# WHAT THE EXERCISE ASKS
The records below are to be restated word for word, with their images omitted.

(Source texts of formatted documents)
===

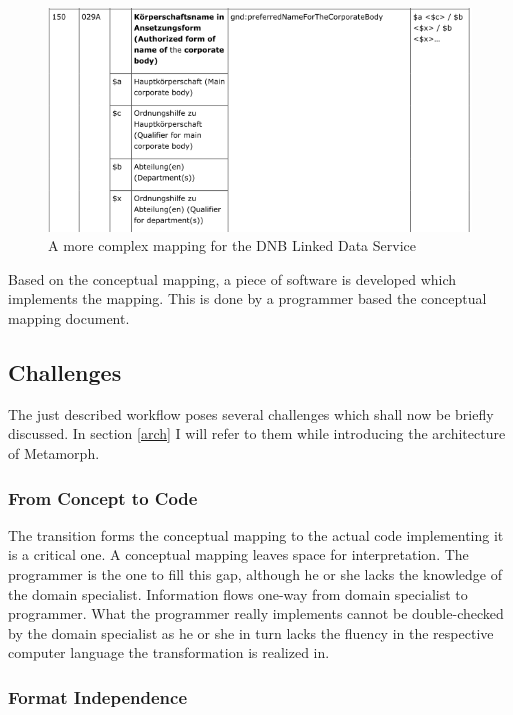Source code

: \documentclass[12pt,a4paper]{article}
\begin{document}
\begin{figure}[htp]
\centering
\includegraphics[width=.8\textwidth]{figures/mapping_complex}
\caption{A more complex mapping for the DNB Linked Data Service}\label{fig:mapping_complex}
\end{figure}



Based on the conceptual mapping, a piece of software is developed which implements the mapping. This is done by a programmer based the conceptual mapping document.



\subsection{Challenges}

The just described workflow poses several challenges which shall now be briefly discussed. In section \ref{arch} I will refer to them while introducing the architecture of Metamorph.

\subsubsection{From Concept to Code}

The transition forms the conceptual mapping to the actual code implementing it is a critical one. A conceptual mapping leaves space for interpretation. The programmer is the one to fill this gap, although he or she lacks the knowledge of the domain specialist.
Information flows one-way from domain specialist to programmer. What the programmer really implements cannot be double-checked by the domain specialist as he or she in turn lacks the fluency in the respective computer language the transformation is realized in.


\subsubsection{Format Independence}\label{format_ind}
\end{document}
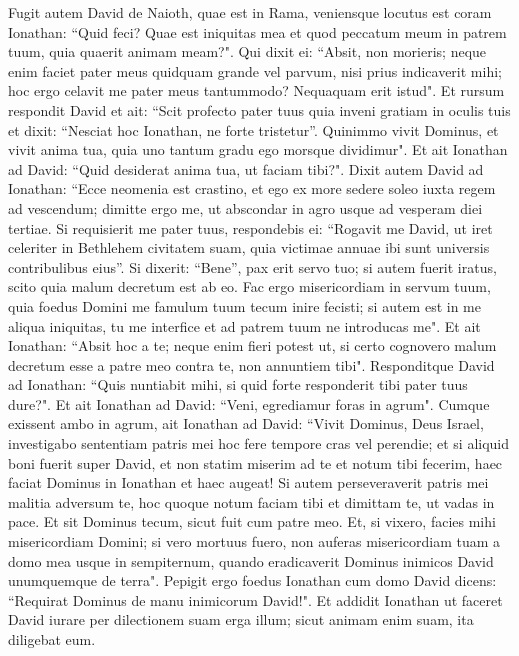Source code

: \begin{biblechapter}  
\verse Fugit autem David de Naioth, quae est in Rama, veniensque locutus est coram Ionathan: “Quid feci? Quae est iniquitas mea et quod peccatum meum in patrem tuum, quia quaerit animam meam?". 
\verse Qui dixit ei: “Absit, non morieris; neque enim faciet pater meus quidquam grande vel parvum, nisi prius indicaverit mihi; hoc ergo celavit me pater meus tantummodo? Nequaquam erit istud". 
\verse Et rursum respondit David et ait: “Scit profecto pater tuus quia inveni gratiam in oculis tuis et dixit: “Nesciat hoc Ionathan, ne forte tristetur”. Quinimmo vivit Dominus, et vivit anima tua, quia uno tantum gradu ego morsque dividimur". 
\verse Et ait Ionathan ad David: “Quid desiderat anima tua, ut faciam tibi?". 
\verse Dixit autem David ad Ionathan: “Ecce neomenia est crastino, et ego ex more sedere soleo iuxta regem ad vescendum; dimitte ergo me, ut abscondar in agro usque ad vesperam diei tertiae. 
\verse Si requisierit me pater tuus, respondebis ei: “Rogavit me David, ut iret celeriter in Bethlehem civitatem suam, quia victimae annuae ibi sunt universis contribulibus eius”. 
\verse Si dixerit: “Bene”, pax erit servo tuo; si autem fuerit iratus, scito quia malum decretum est ab eo. 
\verse Fac ergo misericordiam in servum tuum, quia foedus Domini me famulum tuum tecum inire fecisti; si autem est in me aliqua iniquitas, tu me interfice et ad patrem tuum ne introducas me". 
\verse Et ait Ionathan: “Absit hoc a te; neque enim fieri potest ut, si certo cognovero malum decretum esse a patre meo contra te, non annuntiem tibi". 
\verse Responditque David ad Ionathan: “Quis nuntiabit mihi, si quid forte responderit tibi pater tuus dure?". 
\verse Et ait Ionathan ad David: “Veni, egrediamur foras in agrum". Cumque exissent ambo in agrum, 
\verse ait Ionathan ad David: “Vivit Dominus, Deus Israel, investigabo sententiam patris mei hoc fere tempore cras vel perendie; et si aliquid boni fuerit super David, et non statim miserim ad te et notum tibi fecerim, 
\verse haec faciat Dominus in Ionathan et haec augeat! Si autem perseveraverit patris mei malitia adversum te, hoc quoque notum faciam tibi et dimittam te, ut vadas in pace. Et sit Dominus tecum, sicut fuit cum patre meo. 
\verse Et, si vixero, facies mihi misericordiam Domini; si vero mortuus fuero,  
\verse non auferas misericordiam tuam a domo mea usque in sempiternum, quando eradicaverit Dominus inimicos David unumquemque de terra". 
\verse Pepigit ergo foedus Ionathan cum domo David dicens: “Requirat Dominus de manu inimicorum David!". 
\verse Et addidit Ionathan ut faceret David iurare per dilectionem suam erga illum; sicut animam enim suam, ita diligebat eum. 

\end{biblechapter}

===

# RESULT
Source code

: \documentclass[12pt,a4paper]{article}
\begin{document}
\begin{figure}[htp]
\centering
\includegraphics[width=.8\textwidth]{figures/mapping_complex}
\caption{A more complex mapping for the DNB Linked Data Service}\label{fig:mapping_complex}
\end{figure}



Based on the conceptual mapping, a piece of software is developed which implements the mapping. This is done by a programmer based the conceptual mapping document.



\subsection{Challenges}

The just described workflow poses several challenges which shall now be briefly discussed. In section \ref{arch} I will refer to them while introducing the architecture of Metamorph.

\subsubsection{From Concept to Code}

The transition forms the conceptual mapping to the actual code implementing it is a critical one. A conceptual mapping leaves space for interpretation. The programmer is the one to fill this gap, although he or she lacks the knowledge of the domain specialist.
Information flows one-way from domain specialist to programmer. What the programmer really implements cannot be double-checked by the domain specialist as he or she in turn lacks the fluency in the respective computer language the transformation is realized in.


\subsubsection{Format Independence}\label{format_ind}
\end{document}
Source code

: \begin{biblechapter}  
\verse Fugit autem David de Naioth, quae est in Rama, veniensque locutus est coram Ionathan: “Quid feci? Quae est iniquitas mea et quod peccatum meum in patrem tuum, quia quaerit animam meam?". 
\verse Qui dixit ei: “Absit, non morieris; neque enim faciet pater meus quidquam grande vel parvum, nisi prius indicaverit mihi; hoc ergo celavit me pater meus tantummodo? Nequaquam erit istud". 
\verse Et rursum respondit David et ait: “Scit profecto pater tuus quia inveni gratiam in oculis tuis et dixit: “Nesciat hoc Ionathan, ne forte tristetur”. Quinimmo vivit Dominus, et vivit anima tua, quia uno tantum gradu ego morsque dividimur". 
\verse Et ait Ionathan ad David: “Quid desiderat anima tua, ut faciam tibi?". 
\verse Dixit autem David ad Ionathan: “Ecce neomenia est crastino, et ego ex more sedere soleo iuxta regem ad vescendum; dimitte ergo me, ut abscondar in agro usque ad vesperam diei tertiae. 
\verse Si requisierit me pater tuus, respondebis ei: “Rogavit me David, ut iret celeriter in Bethlehem civitatem suam, quia victimae annuae ibi sunt universis contribulibus eius”. 
\verse Si dixerit: “Bene”, pax erit servo tuo; si autem fuerit iratus, scito quia malum decretum est ab eo. 
\verse Fac ergo misericordiam in servum tuum, quia foedus Domini me famulum tuum tecum inire fecisti; si autem est in me aliqua iniquitas, tu me interfice et ad patrem tuum ne introducas me". 
\verse Et ait Ionathan: “Absit hoc a te; neque enim fieri potest ut, si certo cognovero malum decretum esse a patre meo contra te, non annuntiem tibi". 
\verse Responditque David ad Ionathan: “Quis nuntiabit mihi, si quid forte responderit tibi pater tuus dure?". 
\verse Et ait Ionathan ad David: “Veni, egrediamur foras in agrum". Cumque exissent ambo in agrum, 
\verse ait Ionathan ad David: “Vivit Dominus, Deus Israel, investigabo sententiam patris mei hoc fere tempore cras vel perendie; et si aliquid boni fuerit super David, et non statim miserim ad te et notum tibi fecerim, 
\verse haec faciat Dominus in Ionathan et haec augeat! Si autem perseveraverit patris mei malitia adversum te, hoc quoque notum faciam tibi et dimittam te, ut vadas in pace. Et sit Dominus tecum, sicut fuit cum patre meo. 
\verse Et, si vixero, facies mihi misericordiam Domini; si vero mortuus fuero,  
\verse non auferas misericordiam tuam a domo mea usque in sempiternum, quando eradicaverit Dominus inimicos David unumquemque de terra". 
\verse Pepigit ergo foedus Ionathan cum domo David dicens: “Requirat Dominus de manu inimicorum David!". 
\verse Et addidit Ionathan ut faceret David iurare per dilectionem suam erga illum; sicut animam enim suam, ita diligebat eum. 

\end{biblechapter}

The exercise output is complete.